This article describes how to automatically combine categories together. For example, the number of SMS messages sent in a typical week combined into percentiles.
Requirements
A data set loaded into a Q project
Method
There are four different methods available for combining numeric values in this tool:
- Tidy categories divides the range of values into tidy categories, which are intervals of 2, 5, 10, 20, 50, and so on.
- Percentiles divides the range up into percentiles. This is useful when you want to create categories which contain even proportions of the cases in your data.
- Equally spaced categories divides the range of values into categories that all have the same range. This is similar to Tidy categories, but has additional options for customization.
- Custom categories divides the range of values up into ranges of your choice. This is useful when you want to specify uneven ranges of values.
Automatically Combine Categories into Percentiles
Let's say you want to compute percentiles for the variable How many SMS sent in a typical week. Ensure that the variable you use is numeric.
- In the Variables and Questions tab, select the variable.
- Select Automate > Browse Online Library > Create New Variables > Automatically Combine Categories > By Value > Percentiles. A new variable with each case assigned to a percentile will automatically be added to your data set.
- Under Values, click the to see what the new variable looks like after the categories have been combined.
- Rename the variable (if desired)
- Switch to the Outputs tab to view the table of the new variable. The table is automatically added to your Report Tree.
Note: It is import to note that when working with percentiles, if the distribution of data is clumpy the new categories will not always contain the exact proportions requested.
Modifying the settings
- If the variable doesn't look right, you can change it. For instance maybe you wanted the variable to be divided into 5 rather than 10 percentiles.
- To change how the categories are combined:
- Select the new variable or question in the Variables and Questions tab.
- Right-click and select Edit R Variable.
- Choose the desired options in the Inputs section on the right. In this example, we changed the Percentages from 10 to 20.
- Click Update R Variable.
- Under Values, click the to check your results.
The results are as follows:
Automatically Combine Categories into Equally Spaced Categories
Let's say you want to compute equally spaced categories for the variable How many SMS sent in a typical week. Ensure that the variable you use is numeric. This time we will use the variable hover method instead of the Anything menu
- In the Variables and Questions tab, select the variable.
- Select Automate > Browse Online Library > Create New Variables > Automatically Combine Categories > By Value > Equally Spaced Categories. A new variable will be added to your data set.
- Under Values, click the to see what the new variable looks like after the categories have been combined.
The default number of categories is 2.
- To increase the number of categories from two to four categories:
- Select the new variable or question in the Variables and Questions tab.
- Right-click and select Edit R Variable.
- Choose the desired options in the Inputs section on the right. In this example, we changed the Number of categories setting to 4.

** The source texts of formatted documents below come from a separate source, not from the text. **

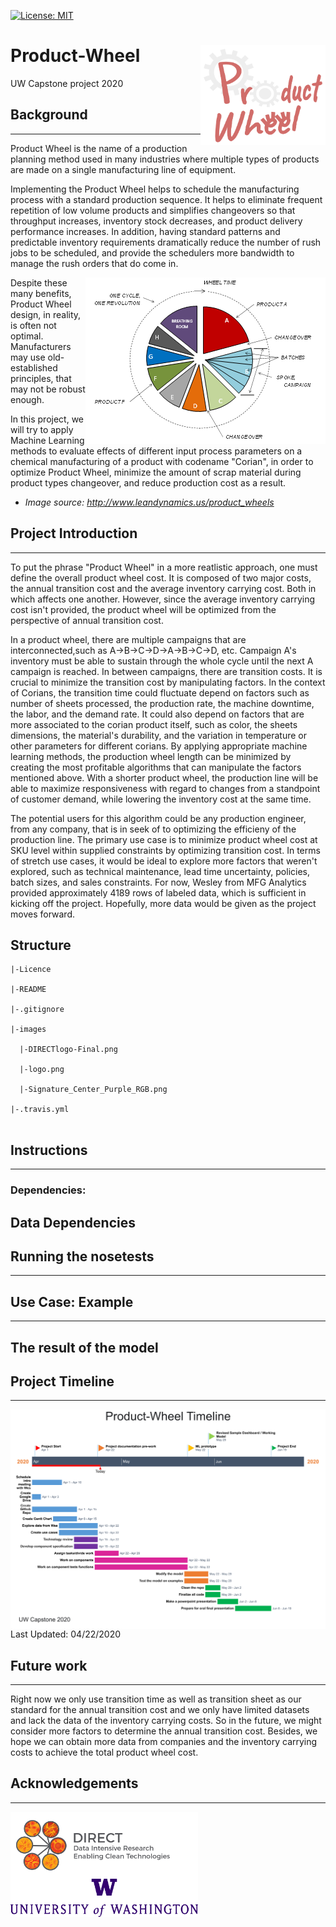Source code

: [![License: MIT](https://img.shields.io/badge/License-MIT-yellow.svg)](https://opensource.org/licenses/MIT)


# Product-Wheel <img align="right" img src="https://github.com/eng-rolebot/product-wheel/blob/master/images/logo.png" width="200">
UW Capstone project 2020



## Background
-----------
Product Wheel is the name of a production planning method used in many industries where multiple types of products are made on a single manufacturing line of equipment. 

Implementing the Product Wheel helps to schedule the manufacturing process with a standard production sequence. It helps to eliminate frequent repetition of low volume products and simplifies changeovers so that throughput increases, inventory stock decreases, and product delivery performance increases. In addition, having standard patterns and predictable inventory requirements dramatically reduce the number of rush jobs to be scheduled, and provide the schedulers more bandwidth to manage the rush orders that do come in. 

<img align="right" img src="https://github.com/eng-rolebot/product-wheel/blob/master/images/product-wheel-image.png?raw=true">

Despite these many benefits, Product Wheel design, in reality, is often not optimal. Manufacturers may use old-established principles, that may not be robust enough. 

In this project, we will try to apply Machine Learning methods to evaluate effects of different input process parameters on a chemical manufacturing of a product with codename "Corian", in order to optimize Product Wheel, minimize the amount of scrap material during product types changeover, and reduce production cost as a result.

* *Image source: http://www.leandynamics.us/product_wheels*

## Project Introduction 
-----------
To put the phrase "Product Wheel" in a more reatlistic approach, one must define the overall product wheel cost. It is composed of two major costs, the annual transition cost and the average inventory carrying cost. Both in which affects one another. However, since the average inventory carrying cost isn't provided, the product wheel will be optimized from the perspective of annual transition cost.
   
In a product wheel, there are multiple campaigns that are interconnected,such as A->B->C->D->A->B->C->D, etc.  Campaign A's inventory must be able to sustain through the whole cycle until the next A campaign is reached. In between campaigns, there are transition costs. It is crucial to minimize the transition cost by manipulating factors. In the context of Corians, the transition time could fluctuate depend on factors such as number of sheets processed, the production rate, the machine downtime, the labor, and the demand rate. It could also depend on factors that are more associated to the corian product itself, such as color, the sheets dimensions, the material's durability, and the variation in temperature or other parameters for different corians. By applying appropriate machine learning methods, the production wheel length can be minimized by creating the most profitable algorithms that can manipulate the factors mentioned above. With a shorter product wheel, the production line will be able to maximize responsiveness with regard to changes from a standpoint of customer demand,  while lowering the inventory cost at the same time. 

The potential users for this algorithm could be any production engineer, from any company, that is in seek of to optimizing the efficieny of the production line. The primary use case is to minimize product wheel cost at SKU level within supplied constraints by optimizing transition cost. In terms of stretch use cases, it would be ideal to explore more factors that weren't explored, such as technical maintenance, lead time uncertainty, policies, batch sizes, and sales constraints. For now, Wesley from MFG Analytics provided approximately 4189 rows of labeled data, which is sufficient in kicking off the project. Hopefully, more data would be given as the project moves forward. 


## Structure

```
|-Licence

|-README

|-.gitignore

|-images

  |-DIRECTlogo-Final.png
  
  |-logo.png
  
  |-Signature_Center_Purple_RGB.png
  
|-.travis.yml


```

## Instructions
-----------
### Dependencies:

## Data Dependencies

## Running the nosetests
-----------

## Use Case: Example 
-----------
## The result of the model

## Project Timeline
-----------
<img align="center" img src="https://github.com/eng-rolebot/product-wheel/blob/master/images/Gantt_Chart_Nice.png?raw=true">
Last Updated: 04/22/2020

## Future work
-----------
Right now we only use transition time as well as transition sheet as our standard for the annual transition cost and  we only have limited datasets and lack the data of the inventory carrying costs. So in the future, we might consider more factors to determine the annual transition cost. Besides, we hope we can obtain more data from companies and the inventory carrying costs to achieve the total product wheel cost.

## Acknowledgements
-----------


<img align="center" img src="https://github.com/eng-rolebot/product-wheel/blob/master/images/DIRECTlogo-Final.png?raw=true" width="300"> <img align="center" img src="https://github.com/eng-rolebot/product-wheel/blob/master/images/Signature_Center_Purple_RGB.png?raw=true" width="300">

- Click Update R Variable.
The results are as follows:
Automatically Divide Categories into Tidy Categories
Let's say you want to compute equally spaced categories for the variable How many SMS sent in a typical week. Tidy categories, mean that the ranges of values in the categories are always 2, 5, or 10 (or multiples of 10 of these), with the same range used for each new category.Ensure that the variable you use is numeric. This time we will use the variable hover method instead of using the Anything menu
- In the Variables and Questions tab, select the variable.

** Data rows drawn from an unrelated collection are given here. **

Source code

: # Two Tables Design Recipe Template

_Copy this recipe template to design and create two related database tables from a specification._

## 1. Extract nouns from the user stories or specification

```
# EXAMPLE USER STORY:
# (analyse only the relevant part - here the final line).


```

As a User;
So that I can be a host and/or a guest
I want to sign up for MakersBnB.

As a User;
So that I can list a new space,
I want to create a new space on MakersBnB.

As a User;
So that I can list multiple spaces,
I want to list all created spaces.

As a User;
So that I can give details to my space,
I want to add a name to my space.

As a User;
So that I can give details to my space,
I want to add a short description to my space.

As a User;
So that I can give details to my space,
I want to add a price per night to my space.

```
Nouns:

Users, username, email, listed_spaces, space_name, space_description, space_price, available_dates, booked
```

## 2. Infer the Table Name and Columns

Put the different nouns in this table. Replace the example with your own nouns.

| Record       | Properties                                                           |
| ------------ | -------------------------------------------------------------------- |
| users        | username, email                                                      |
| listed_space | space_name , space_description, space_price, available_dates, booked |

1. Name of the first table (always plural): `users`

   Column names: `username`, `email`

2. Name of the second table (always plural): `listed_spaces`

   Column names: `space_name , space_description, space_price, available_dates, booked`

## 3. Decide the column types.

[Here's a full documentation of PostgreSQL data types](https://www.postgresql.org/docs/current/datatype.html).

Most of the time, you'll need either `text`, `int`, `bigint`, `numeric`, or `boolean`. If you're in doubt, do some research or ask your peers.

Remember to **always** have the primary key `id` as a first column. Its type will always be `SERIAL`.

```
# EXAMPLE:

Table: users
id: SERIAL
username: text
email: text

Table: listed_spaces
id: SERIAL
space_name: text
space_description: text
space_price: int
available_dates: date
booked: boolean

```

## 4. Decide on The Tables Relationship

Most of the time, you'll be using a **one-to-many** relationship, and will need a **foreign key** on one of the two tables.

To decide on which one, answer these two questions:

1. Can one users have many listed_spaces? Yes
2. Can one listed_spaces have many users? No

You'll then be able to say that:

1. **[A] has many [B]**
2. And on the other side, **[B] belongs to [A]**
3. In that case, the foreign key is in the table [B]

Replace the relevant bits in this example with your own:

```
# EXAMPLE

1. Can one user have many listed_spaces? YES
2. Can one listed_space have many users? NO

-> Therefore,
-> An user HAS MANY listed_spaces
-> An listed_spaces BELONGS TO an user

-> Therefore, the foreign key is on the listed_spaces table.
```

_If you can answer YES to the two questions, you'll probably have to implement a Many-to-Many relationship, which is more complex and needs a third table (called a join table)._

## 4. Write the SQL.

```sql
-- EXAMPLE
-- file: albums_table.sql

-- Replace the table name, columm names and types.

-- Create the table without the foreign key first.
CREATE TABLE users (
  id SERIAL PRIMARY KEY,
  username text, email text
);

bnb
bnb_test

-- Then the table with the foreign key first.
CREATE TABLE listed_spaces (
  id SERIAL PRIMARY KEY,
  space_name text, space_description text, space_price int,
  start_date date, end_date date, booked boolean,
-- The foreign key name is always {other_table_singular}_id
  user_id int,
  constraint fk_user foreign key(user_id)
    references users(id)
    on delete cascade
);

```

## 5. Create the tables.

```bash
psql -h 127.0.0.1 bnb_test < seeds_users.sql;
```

- Select Automate > Browse Online Library > Create New Variables > Automatically Combine Categories > By Value > Tidy Categories. A new variable will be added to your data set.
- Under Values, click the to see what the new variable looks like after the categories have been combined.
The default number of categories is 2. - To increase the number of categories from two to four categories:
- Select the new variable or question in the Variables and Questions tab.
- Right-click and select Edit R Variable.
- Choose the desired options in the Inputs section on the right. In this example, we changed the Number of categories setting to 3. Also, we changed the Label style to Inequality notation.
The results are as follows:
Automatically Combine Categories into Custom Categories
The Custom categories method breaks the range of values into ranges of values that are specified in the Cut points setting. It allows you full control over how the categories are formed. This is particularly useful when the distribution of values is very uneven. In such cases the other methods are unsuitable becuase they tend to produce more even intervals with some categories containing too many or too few cases to be useful for analysis.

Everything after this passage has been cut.